Your task: Your copy should contain exactly the lines from the one that holds "If you want" through the end of the material, reproduced as written, with no pictures.

Material shown:
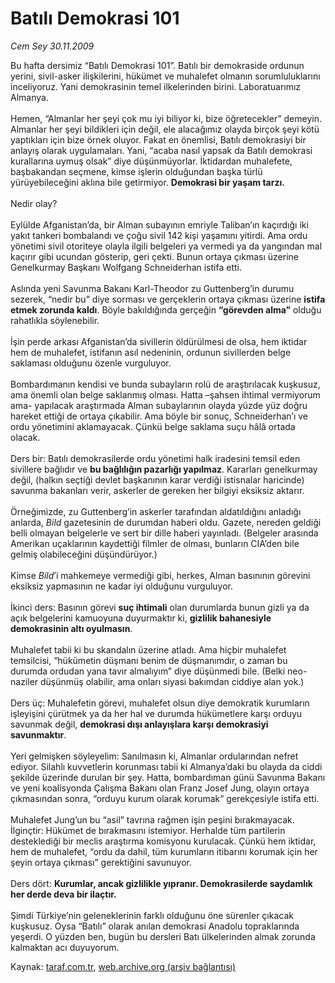 # Batılı Demokrasi 101

*Cem Sey 30.11.2009*

<div class="yazi">Bu hafta dersimiz “Batılı Demokrasi 101”. Batılı bir demokraside ordunun yerini, sivil-asker ilişkilerini, hükümet ve muhalefet olmanın sorumluluklarını inceliyoruz. Yani demokrasinin temel ilkelerinden birini. Laboratuarımız Almanya. <br/><br/>Hemen, “Almanlar her şeyi çok mu iyi biliyor ki, bize öğretecekler” demeyin. Almanlar her şeyi bildikleri için değil, ele alacağımız olayda birçok şeyi kötü yaptıkları için bize örnek oluyor. Fakat en önemlisi, Batılı demokrasiyi bir anlayış olarak uygulamaları. Yani, “acaba nasıl yapsak da Batılı demokrasi kurallarına uymuş olsak” diye düşünmüyorlar. İktidardan muhalefete, başbakandan seçmene, kimse işlerin olduğundan başka türlü yürüyebileceğini aklına bile getirmiyor. <b>Demokrasi bir yaşam tarzı.</b> <br/><br/>Nedir olay? <br/><br/>Eylülde Afganistan’da, bir Alman subayının emriyle Taliban’ın kaçırdığı iki yakıt tankeri bombalandı ve çoğu sivil 142 kişi yaşamını yitirdi. Ama ordu yönetimi sivil otoriteye olayla ilgili belgeleri ya vermedi ya da yangından mal kaçırır gibi ucundan gösterip, geri çekti. Bunun ortaya çıkması üzerine Genelkurmay Başkanı Wolfgang Schneiderhan istifa etti. <br/><br/>Aslında yeni Savunma Bakanı Karl-Theodor zu Guttenberg’in durumu sezerek, “nedir bu” diye sorması ve gerçeklerin ortaya çıkması üzerine <b>istifa etmek zorunda kaldı</b>. Böyle bakıldığında gerçeğin <b>“görevden alma”</b> olduğu rahatlıkla söylenebilir. <br/><br/>İşin perde arkası Afganistan’da sivillerin öldürülmesi de olsa, hem iktidar hem de muhalefet, istifanın asıl nedeninin, ordunun sivillerden belge saklaması olduğunu özenle vurguluyor. <br/><br/>Bombardımanın kendisi ve bunda subayların rolü de araştırılacak kuşkusuz, ama önemli olan belge saklanmış olması. Hatta –şahsen ihtimal vermiyorum ama- yapılacak araştırmada Alman subaylarının olayda yüzde yüz doğru hareket ettiği de ortaya çıkabilir. Ama böyle bir sonuç, Schneiderhan’ı ve ordu yönetimini aklamayacak. Çünkü belge saklama suçu hâlâ ortada olacak. <br/><br/>Ders bir: Batılı demokrasilerde ordu yönetimi halk iradesini temsil eden sivillere bağlıdır ve <b>bu bağlılığın pazarlığı yapılmaz</b>. Kararları genelkurmay değil, (halkın seçtiği devlet başkanının karar verdiği istisnalar haricinde) savunma bakanları verir, askerler de gereken her bilgiyi eksiksiz aktarır. <br/><br/>Örneğimizde, zu Guttenberg’in askerler tarafından aldatıldığını anladığı anlarda, <i>Bild</i> gazetesinin de durumdan haberi oldu. Gazete, nereden geldiği belli olmayan belgelerle ve sert bir dille haberi yayınladı. (Belgeler arasında Amerikan uçaklarının kaydettiği filmler de olması, bunların CIA’den bile gelmiş olabileceğini düşündürüyor.) <br/><br/>Kimse <i>Bild</i>’i mahkemeye vermediği gibi, herkes, Alman basınının görevini eksiksiz yapmasının ne kadar iyi olduğunu vurguluyor. <br/><br/>İkinci ders: Basının görevi <b>suç ihtimali</b> olan durumlarda bunun gizli ya da açık belgelerini kamuoyuna duyurmaktır ki, <b>gizlilik bahanesiyle demokrasinin altı oyulmasın</b>. <br/><br/>Muhalefet tabii ki bu skandalın üzerine atladı. Ama hiçbir muhalefet temsilcisi, “hükümetin düşmanı benim de düşmanımdır, o zaman bu durumda ordudan yana tavır almalıyım” diye düşünmedi bile. (Belki neo-naziler düşünmüş olabilir, ama onları siyasi bakımdan ciddiye alan yok.) <br/><br/>Ders üç: Muhalefetin görevi, muhalefet olsun diye demokratik kurumların işleyişini çürütmek ya da her hal ve durumda hükümetlere karşı orduyu savunmak değil, <b>demokrasi dışı anlayışlara karşı demokrasiyi savunmaktır</b>. <br/><br/>Yeri gelmişken söyleyelim: Sanılmasın ki, Almanlar ordularından nefret ediyor. Silahlı kuvvetlerin korunması tabii ki Almanya’daki bu olayda da ciddi şekilde üzerinde durulan bir şey. Hatta, bombardıman günü Savunma Bakanı ve yeni koalisyonda Çalışma Bakanı olan Franz Josef Jung, olayın ortaya çıkmasından sonra, “orduyu kurum olarak korumak” gerekçesiyle istifa etti. <br/><br/>Muhalefet Jung’un bu “asil” tavrına rağmen işin peşini bırakmayacak. İlginçtir: Hükümet de bırakmasını istemiyor. Herhalde tüm partilerin desteklediği bir meclis araştırma komisyonu kurulacak. Çünkü hem iktidar, hem de muhalefet, “ordu da dahil, tüm kurumların itibarını korumak için her şeyin ortaya çıkması” gerektiğini savunuyor.<br/><br/>Ders dört: <b>Kurumlar, ancak gizlilikle yıpranır. Demokrasilerde saydamlık her derde deva bir ilaçtır.</b> <br/><br/>Şimdi Türkiye’nin geleneklerinin farklı olduğunu öne sürenler çıkacak kuşkusuz. Oysa “Batılı” olarak anılan demokrasi Anadolu topraklarında yeşerdi. O yüzden ben, bugün bu dersleri Batı ülkelerinden almak zorunda kalmaktan acı duyuyorum.
              </div>

Kaynak: [taraf.com.tr](http://taraf.com.tr:80/makale/8789.htm), [web.archive.org (arşiv bağlantısı)](http://web.archive.org/web/20100323054123/http://taraf.com.tr:80/makale/8789.htm)
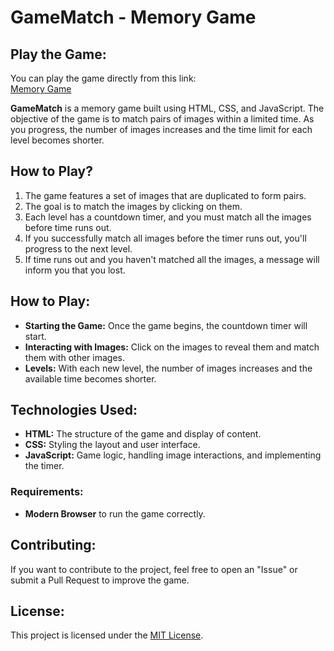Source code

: # GameMatch - Memory Game

## Play the Game:

You can play the game directly from this link:  
[Memory Game](https://suzan12391.github.io/GameMatch/)


**GameMatch** is a memory game built using HTML, CSS, and JavaScript. The objective of the game is to match pairs of images within a limited time. As you progress, the number of images increases and the time limit for each level becomes shorter.

## How to Play?

1. The game features a set of images that are duplicated to form pairs.
2. The goal is to match the images by clicking on them.
3. Each level has a countdown timer, and you must match all the images before time runs out.
4. If you successfully match all images before the timer runs out, you'll progress to the next level.
5. If time runs out and you haven't matched all the images, a message will inform you that you lost.

## How to Play:

- **Starting the Game:** Once the game begins, the countdown timer will start.
- **Interacting with Images:** Click on the images to reveal them and match them with other images.
- **Levels:** With each new level, the number of images increases and the available time becomes shorter.

## Technologies Used:

- **HTML:** The structure of the game and display of content.
- **CSS:** Styling the layout and user interface.
- **JavaScript:** Game logic, handling image interactions, and implementing the timer.



### Requirements:

- **Modern Browser** to run the game correctly.

## Contributing:

If you want to contribute to the project, feel free to open an "Issue" or submit a Pull Request to improve the game.

## License:

This project is licensed under the [MIT License](LICENSE).
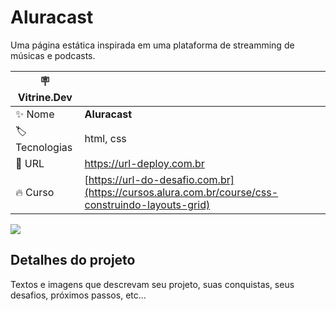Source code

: # Aluracast

Uma página estática inspirada em uma plataforma de streamming de músicas e podcasts.

| :placard: Vitrine.Dev |     |
| -------------  | --- |
| :sparkles: Nome        | **Aluracast**
| :label: Tecnologias | html, css
| :rocket: URL         | https://url-deploy.com.br
| :fire: Curso     | [https://url-do-desafio.com.br](https://cursos.alura.com.br/course/css-construindo-layouts-grid)

<!-- Inserir imagem com a #vitrinedev ao final do link -->
![](https://via.placeholder.com/1200x500.png?text=imagem+lindona+do+meu+projeto#vitrinedev)

## Detalhes do projeto

Textos e imagens que descrevam seu projeto, suas conquistas, seus desafios, próximos passos, etc...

Worked solution:
If you want to contribute to the project, feel free to open an "Issue" or submit a Pull Request to improve the game.

## License:

This project is licensed under the [MIT License](LICENSE).
Source code

: # Aluracast

Uma página estática inspirada em uma plataforma de streamming de músicas e podcasts.

| :placard: Vitrine.Dev |     |
| -------------  | --- |
| :sparkles: Nome        | **Aluracast**
| :label: Tecnologias | html, css
| :rocket: URL         | https://url-deploy.com.br
| :fire: Curso     | [https://url-do-desafio.com.br](https://cursos.alura.com.br/course/css-construindo-layouts-grid)

<!-- Inserir imagem com a #vitrinedev ao final do link -->
![](https://via.placeholder.com/1200x500.png?text=imagem+lindona+do+meu+projeto#vitrinedev)

## Detalhes do projeto

Textos e imagens que descrevam seu projeto, suas conquistas, seus desafios, próximos passos, etc...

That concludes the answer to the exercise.